Share your dilemmas and get honest opinions from other Mumsnetters.

To want to be a stay home mum?

999 replies

wanttostayathome · 27/10/2021 15:09

So I've got about 6 months left of my maternity leave, and I already know for a fact I don't want to go back. I love being a mum and I want to take another year or two off to raise my baby before she starts school.

Financially, it would be tight and although probably doable we'd have much less disposable income. My DH thinks I should go back for the money and also to have some balance between mum life and the old me.

I however disagree. There's nothing more I want from my life than to raise my baby but I don't know how to approach this conversation with him, as I know my POV isn't the done thing and I should want to be able to juggle career and family.

So, AIBU?

OP posts:
Nyxs · 31/10/2021 18:06

@paloma2

Why does he get to veto her though? Why does she have a lesser say in how they proceed as a family?

Earning a salary doesn’t mean your views matter more.
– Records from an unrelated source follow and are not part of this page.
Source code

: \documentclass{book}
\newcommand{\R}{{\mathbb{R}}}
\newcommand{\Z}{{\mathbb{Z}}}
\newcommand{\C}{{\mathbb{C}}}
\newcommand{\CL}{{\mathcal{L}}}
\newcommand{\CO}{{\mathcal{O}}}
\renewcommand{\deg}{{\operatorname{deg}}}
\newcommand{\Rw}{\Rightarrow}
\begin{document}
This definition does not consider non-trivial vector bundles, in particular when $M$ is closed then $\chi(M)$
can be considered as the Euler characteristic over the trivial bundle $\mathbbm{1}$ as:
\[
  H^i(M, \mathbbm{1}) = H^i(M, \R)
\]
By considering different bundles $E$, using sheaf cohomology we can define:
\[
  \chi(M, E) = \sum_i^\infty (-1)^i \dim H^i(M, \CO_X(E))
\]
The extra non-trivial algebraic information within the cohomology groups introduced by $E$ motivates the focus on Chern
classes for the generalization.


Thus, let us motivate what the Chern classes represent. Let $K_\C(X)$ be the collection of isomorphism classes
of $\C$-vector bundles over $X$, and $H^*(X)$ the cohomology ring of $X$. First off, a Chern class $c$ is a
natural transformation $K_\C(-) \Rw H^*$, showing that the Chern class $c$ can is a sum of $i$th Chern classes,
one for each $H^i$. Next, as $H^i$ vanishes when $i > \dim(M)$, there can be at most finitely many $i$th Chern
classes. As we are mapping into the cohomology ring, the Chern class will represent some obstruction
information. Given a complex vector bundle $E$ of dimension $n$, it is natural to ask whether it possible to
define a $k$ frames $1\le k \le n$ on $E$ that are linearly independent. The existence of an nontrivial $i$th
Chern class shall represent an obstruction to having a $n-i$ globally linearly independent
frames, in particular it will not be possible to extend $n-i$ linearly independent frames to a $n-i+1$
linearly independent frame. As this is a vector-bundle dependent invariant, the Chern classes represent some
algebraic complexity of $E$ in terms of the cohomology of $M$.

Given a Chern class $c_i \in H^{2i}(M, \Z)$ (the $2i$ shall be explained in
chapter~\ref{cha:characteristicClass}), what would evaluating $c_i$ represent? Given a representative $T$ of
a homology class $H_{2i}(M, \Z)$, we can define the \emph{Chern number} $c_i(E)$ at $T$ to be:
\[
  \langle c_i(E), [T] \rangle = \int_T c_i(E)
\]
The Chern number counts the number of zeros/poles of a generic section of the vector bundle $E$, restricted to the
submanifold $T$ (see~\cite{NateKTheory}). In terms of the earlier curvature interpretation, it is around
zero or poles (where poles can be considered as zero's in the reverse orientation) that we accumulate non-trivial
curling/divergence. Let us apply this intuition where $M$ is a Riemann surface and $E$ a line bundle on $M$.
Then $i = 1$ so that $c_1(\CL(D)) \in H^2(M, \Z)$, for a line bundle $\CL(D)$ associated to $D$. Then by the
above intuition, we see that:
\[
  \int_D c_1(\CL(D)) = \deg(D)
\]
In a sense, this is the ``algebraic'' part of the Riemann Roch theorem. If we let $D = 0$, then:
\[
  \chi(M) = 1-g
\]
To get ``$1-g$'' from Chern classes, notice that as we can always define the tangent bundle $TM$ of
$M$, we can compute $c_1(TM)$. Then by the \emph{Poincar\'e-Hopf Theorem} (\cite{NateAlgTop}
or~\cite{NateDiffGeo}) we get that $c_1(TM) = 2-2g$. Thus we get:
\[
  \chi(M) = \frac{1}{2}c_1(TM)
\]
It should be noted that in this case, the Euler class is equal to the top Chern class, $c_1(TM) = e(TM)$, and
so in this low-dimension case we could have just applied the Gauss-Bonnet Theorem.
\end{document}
Because he will carry the full responsibility of earning the money to keep them above water.

If you want to do something buy it lands a huge amount of responsibility on someone else and they don't want the responsibility, you don't get to do it.
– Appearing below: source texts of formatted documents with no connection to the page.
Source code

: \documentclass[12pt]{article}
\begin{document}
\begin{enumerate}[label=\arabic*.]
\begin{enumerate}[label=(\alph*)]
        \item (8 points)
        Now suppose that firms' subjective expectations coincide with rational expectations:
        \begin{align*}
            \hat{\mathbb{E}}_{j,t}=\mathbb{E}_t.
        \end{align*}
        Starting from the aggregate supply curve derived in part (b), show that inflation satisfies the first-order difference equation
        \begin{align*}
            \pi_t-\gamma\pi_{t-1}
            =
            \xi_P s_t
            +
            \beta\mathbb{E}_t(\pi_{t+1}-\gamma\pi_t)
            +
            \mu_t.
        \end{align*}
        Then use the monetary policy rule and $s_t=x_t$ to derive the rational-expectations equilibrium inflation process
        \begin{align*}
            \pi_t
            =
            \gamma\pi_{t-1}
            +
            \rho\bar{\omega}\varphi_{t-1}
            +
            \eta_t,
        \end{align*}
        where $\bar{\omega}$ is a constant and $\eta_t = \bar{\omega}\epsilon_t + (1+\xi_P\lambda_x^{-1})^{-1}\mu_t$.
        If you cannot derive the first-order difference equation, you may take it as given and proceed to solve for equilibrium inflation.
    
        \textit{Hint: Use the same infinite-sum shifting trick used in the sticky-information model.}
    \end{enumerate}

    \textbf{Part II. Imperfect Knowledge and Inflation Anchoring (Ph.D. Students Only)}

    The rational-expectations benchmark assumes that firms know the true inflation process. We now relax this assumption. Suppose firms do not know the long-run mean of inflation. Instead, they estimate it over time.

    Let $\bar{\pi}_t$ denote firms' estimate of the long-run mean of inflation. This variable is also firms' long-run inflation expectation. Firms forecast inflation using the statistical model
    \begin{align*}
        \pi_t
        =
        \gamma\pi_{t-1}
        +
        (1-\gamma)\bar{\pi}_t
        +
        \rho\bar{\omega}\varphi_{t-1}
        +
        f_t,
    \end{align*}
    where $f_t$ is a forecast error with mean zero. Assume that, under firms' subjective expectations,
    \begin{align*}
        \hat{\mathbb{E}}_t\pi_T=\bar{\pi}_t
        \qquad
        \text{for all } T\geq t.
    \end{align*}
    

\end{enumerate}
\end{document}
DrSbaitso · 31/10/2021 18:08

@paloma2

Why does he get to veto her though? Why does she have a lesser say in how they proceed as a family?

Earning a salary doesn’t mean your views matter more.

They have equal says! And being a SAHP is a joint decision! She could veto doing it if he wanted her to and she wanted to keep working! Either of them can veto it because it has to be something they both agree to!

How do you not understand this? I'd never agree to stay home, or be sole provider, for anyone who saw this the way you do. It's entitled and grossly unfair.

SirChenjins · 31/10/2021 18:10

@paloma2

Are you a man SirChenjins? Presumably your wife wanted to go back to work, so all good.

Would you have forced her back before she was ready though?

What makes you think I’m a man?
paloma2 · 31/10/2021 18:10

‘If you want to do something buy it lands a huge amount of responsibility on someone else and they don't want the responsibility, you don't get to do it.’

Imagine if a woman came home from the hospital and announced - ‘sorry, you’ve made me have this baby and I’ve decided, on balance, I don’t want the responsibility. I dint want to be the ‘sole carer’ while you’re at work. So glad we had this discussion. I’ll be off then. Deal with it....’

SirChenjins · 31/10/2021 18:12

@paloma2

‘If you want to do something buy it lands a huge amount of responsibility on someone else and they don't want the responsibility, you don't get to do it.’

Imagine if a woman came home from the hospital and announced - ‘sorry, you’ve made me have this baby and I’ve decided, on balance, I don’t want the responsibility. I dint want to be the ‘sole carer’ while you’re at work. So glad we had this discussion. I’ll be off then. Deal with it....’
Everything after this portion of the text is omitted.